-- Opening Marker --

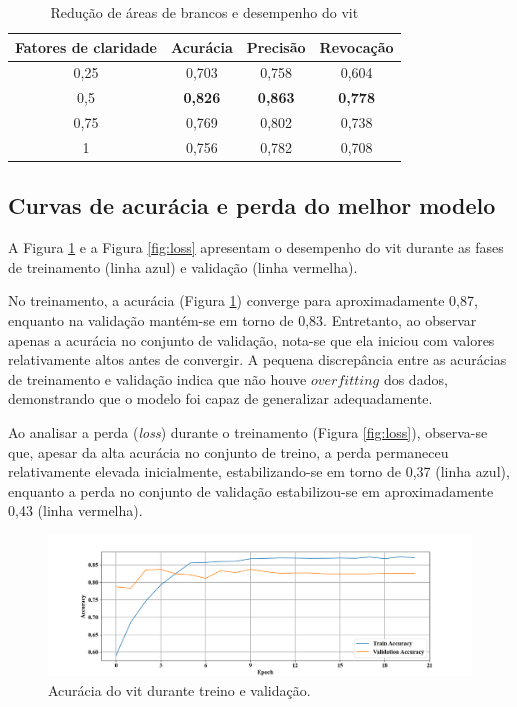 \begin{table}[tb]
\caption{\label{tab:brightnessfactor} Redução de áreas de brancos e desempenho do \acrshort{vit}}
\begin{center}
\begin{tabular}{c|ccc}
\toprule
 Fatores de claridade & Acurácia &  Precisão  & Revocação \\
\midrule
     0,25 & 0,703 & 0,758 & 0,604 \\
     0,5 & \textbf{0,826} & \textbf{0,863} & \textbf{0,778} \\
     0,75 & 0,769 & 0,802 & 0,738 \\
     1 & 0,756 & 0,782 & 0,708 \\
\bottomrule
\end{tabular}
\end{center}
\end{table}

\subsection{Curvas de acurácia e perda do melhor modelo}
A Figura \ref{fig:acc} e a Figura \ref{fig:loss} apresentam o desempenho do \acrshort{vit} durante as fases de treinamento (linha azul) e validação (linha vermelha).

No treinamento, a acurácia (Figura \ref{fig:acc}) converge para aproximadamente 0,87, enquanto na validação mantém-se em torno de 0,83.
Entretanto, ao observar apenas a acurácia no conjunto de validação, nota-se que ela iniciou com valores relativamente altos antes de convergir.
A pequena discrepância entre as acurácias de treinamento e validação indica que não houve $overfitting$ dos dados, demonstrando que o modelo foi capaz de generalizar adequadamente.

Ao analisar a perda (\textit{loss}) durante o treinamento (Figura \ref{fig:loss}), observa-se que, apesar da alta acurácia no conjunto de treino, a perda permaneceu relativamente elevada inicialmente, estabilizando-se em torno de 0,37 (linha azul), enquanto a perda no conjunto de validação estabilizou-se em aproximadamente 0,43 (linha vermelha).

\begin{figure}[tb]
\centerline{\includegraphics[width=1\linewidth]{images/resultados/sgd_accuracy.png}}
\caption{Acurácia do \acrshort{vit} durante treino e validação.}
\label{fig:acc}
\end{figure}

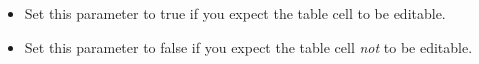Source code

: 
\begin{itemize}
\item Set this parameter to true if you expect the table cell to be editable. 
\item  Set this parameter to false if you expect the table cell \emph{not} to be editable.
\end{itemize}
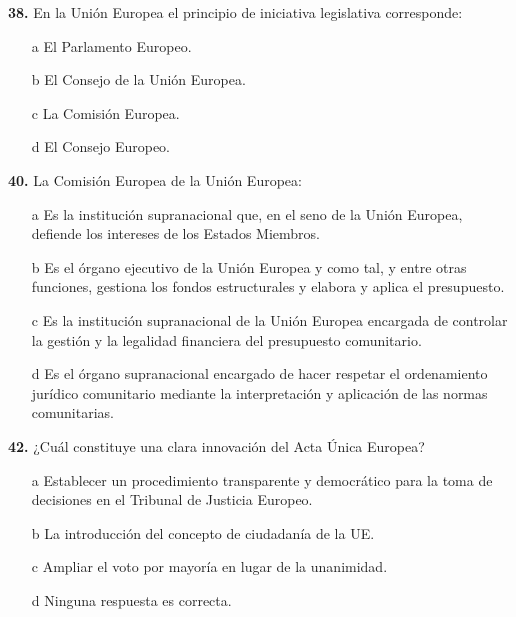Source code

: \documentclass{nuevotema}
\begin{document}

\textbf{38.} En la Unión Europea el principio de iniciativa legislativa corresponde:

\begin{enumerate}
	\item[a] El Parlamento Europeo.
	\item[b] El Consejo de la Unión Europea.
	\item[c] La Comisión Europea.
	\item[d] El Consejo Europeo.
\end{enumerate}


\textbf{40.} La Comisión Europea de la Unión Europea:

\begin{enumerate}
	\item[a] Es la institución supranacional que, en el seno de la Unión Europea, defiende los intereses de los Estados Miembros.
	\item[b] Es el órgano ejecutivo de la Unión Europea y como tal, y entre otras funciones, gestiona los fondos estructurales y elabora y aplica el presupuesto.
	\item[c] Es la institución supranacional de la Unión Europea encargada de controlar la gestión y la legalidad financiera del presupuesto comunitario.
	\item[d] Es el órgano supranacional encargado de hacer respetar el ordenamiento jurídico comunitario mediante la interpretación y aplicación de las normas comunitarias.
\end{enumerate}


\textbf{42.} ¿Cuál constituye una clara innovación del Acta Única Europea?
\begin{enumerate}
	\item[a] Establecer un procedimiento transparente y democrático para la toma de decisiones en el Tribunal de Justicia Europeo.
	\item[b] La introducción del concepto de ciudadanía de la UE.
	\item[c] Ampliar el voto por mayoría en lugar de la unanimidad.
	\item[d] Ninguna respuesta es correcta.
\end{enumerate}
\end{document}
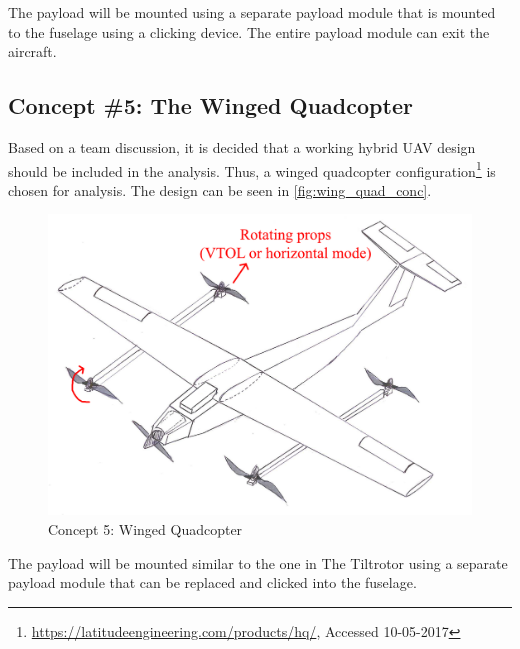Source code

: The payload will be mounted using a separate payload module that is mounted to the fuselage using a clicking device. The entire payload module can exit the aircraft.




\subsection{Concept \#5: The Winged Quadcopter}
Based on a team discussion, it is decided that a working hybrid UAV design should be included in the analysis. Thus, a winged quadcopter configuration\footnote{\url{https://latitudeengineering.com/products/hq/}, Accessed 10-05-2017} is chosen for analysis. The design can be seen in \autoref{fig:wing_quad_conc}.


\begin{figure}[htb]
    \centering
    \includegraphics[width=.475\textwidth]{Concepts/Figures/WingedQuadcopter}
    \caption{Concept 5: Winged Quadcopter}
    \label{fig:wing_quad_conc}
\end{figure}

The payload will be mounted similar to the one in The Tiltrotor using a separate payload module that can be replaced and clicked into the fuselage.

-- Closing Marker --

Before you return the listing, strip out its pictures; all else must match exactly.

 \begin{table}[tb]
\caption{\label{tab:brightnessfactor} Redução de áreas de brancos e desempenho do \acrshort{vit}}
\begin{center}
\begin{tabular}{c|ccc}
\toprule
 Fatores de claridade & Acurácia &  Precisão  & Revocação \\
\midrule
     0,25 & 0,703 & 0,758 & 0,604 \\
     0,5 & \textbf{0,826} & \textbf{0,863} & \textbf{0,778} \\
     0,75 & 0,769 & 0,802 & 0,738 \\
     1 & 0,756 & 0,782 & 0,708 \\
\bottomrule
\end{tabular}
\end{center}
\end{table}

\subsection{Curvas de acurácia e perda do melhor modelo}
A Figura \ref{fig:acc} e a Figura \ref{fig:loss} apresentam o desempenho do \acrshort{vit} durante as fases de treinamento (linha azul) e validação (linha vermelha).

No treinamento, a acurácia (Figura \ref{fig:acc}) converge para aproximadamente 0,87, enquanto na validação mantém-se em torno de 0,83.
Entretanto, ao observar apenas a acurácia no conjunto de validação, nota-se que ela iniciou com valores relativamente altos antes de convergir.
A pequena discrepância entre as acurácias de treinamento e validação indica que não houve $overfitting$ dos dados, demonstrando que o modelo foi capaz de generalizar adequadamente.

Ao analisar a perda (\textit{loss}) durante o treinamento (Figura \ref{fig:loss}), observa-se que, apesar da alta acurácia no conjunto de treino, a perda permaneceu relativamente elevada inicialmente, estabilizando-se em torno de 0,37 (linha azul), enquanto a perda no conjunto de validação estabilizou-se em aproximadamente 0,43 (linha vermelha).

\begin{figure}[tb]
\centerline{\includegraphics[width=1\linewidth]{images/resultados/sgd_accuracy.png}}
\caption{Acurácia do \acrshort{vit} durante treino e validação.}
\label{fig:acc}
\end{figure}

Source code

: 
\begin{itemize}
\item Set this parameter to true if you expect the table cell to be editable. 
\item  Set this parameter to false if you expect the table cell \emph{not} to be editable.
\end{itemize}
Source code

: \documentclass{nuevotema}
\begin{document}

\textbf{38.} En la Unión Europea el principio de iniciativa legislativa corresponde:

\begin{enumerate}
	\item[a] El Parlamento Europeo.
	\item[b] El Consejo de la Unión Europea.
	\item[c] La Comisión Europea.
	\item[d] El Consejo Europeo.
\end{enumerate}


\textbf{40.} La Comisión Europea de la Unión Europea:

\begin{enumerate}
	\item[a] Es la institución supranacional que, en el seno de la Unión Europea, defiende los intereses de los Estados Miembros.
	\item[b] Es el órgano ejecutivo de la Unión Europea y como tal, y entre otras funciones, gestiona los fondos estructurales y elabora y aplica el presupuesto.
	\item[c] Es la institución supranacional de la Unión Europea encargada de controlar la gestión y la legalidad financiera del presupuesto comunitario.
	\item[d] Es el órgano supranacional encargado de hacer respetar el ordenamiento jurídico comunitario mediante la interpretación y aplicación de las normas comunitarias.
\end{enumerate}


\textbf{42.} ¿Cuál constituye una clara innovación del Acta Única Europea?
\begin{enumerate}
	\item[a] Establecer un procedimiento transparente y democrático para la toma de decisiones en el Tribunal de Justicia Europeo.
	\item[b] La introducción del concepto de ciudadanía de la UE.
	\item[c] Ampliar el voto por mayoría en lugar de la unanimidad.
	\item[d] Ninguna respuesta es correcta.
\end{enumerate}
\end{document}
Source code

: The payload will be mounted using a separate payload module that is mounted to the fuselage using a clicking device. The entire payload module can exit the aircraft.




\subsection{Concept \#5: The Winged Quadcopter}
Based on a team discussion, it is decided that a working hybrid UAV design should be included in the analysis. Thus, a winged quadcopter configuration\footnote{\url{https://latitudeengineering.com/products/hq/}, Accessed 10-05-2017} is chosen for analysis. The design can be seen in \autoref{fig:wing_quad_conc}.


\begin{figure}[htb]
    \centering
    \includegraphics[width=.475\textwidth]{Concepts/Figures/WingedQuadcopter}
    \caption{Concept 5: Winged Quadcopter}
    \label{fig:wing_quad_conc}
\end{figure}

The payload will be mounted similar to the one in The Tiltrotor using a separate payload module that can be replaced and clicked into the fuselage.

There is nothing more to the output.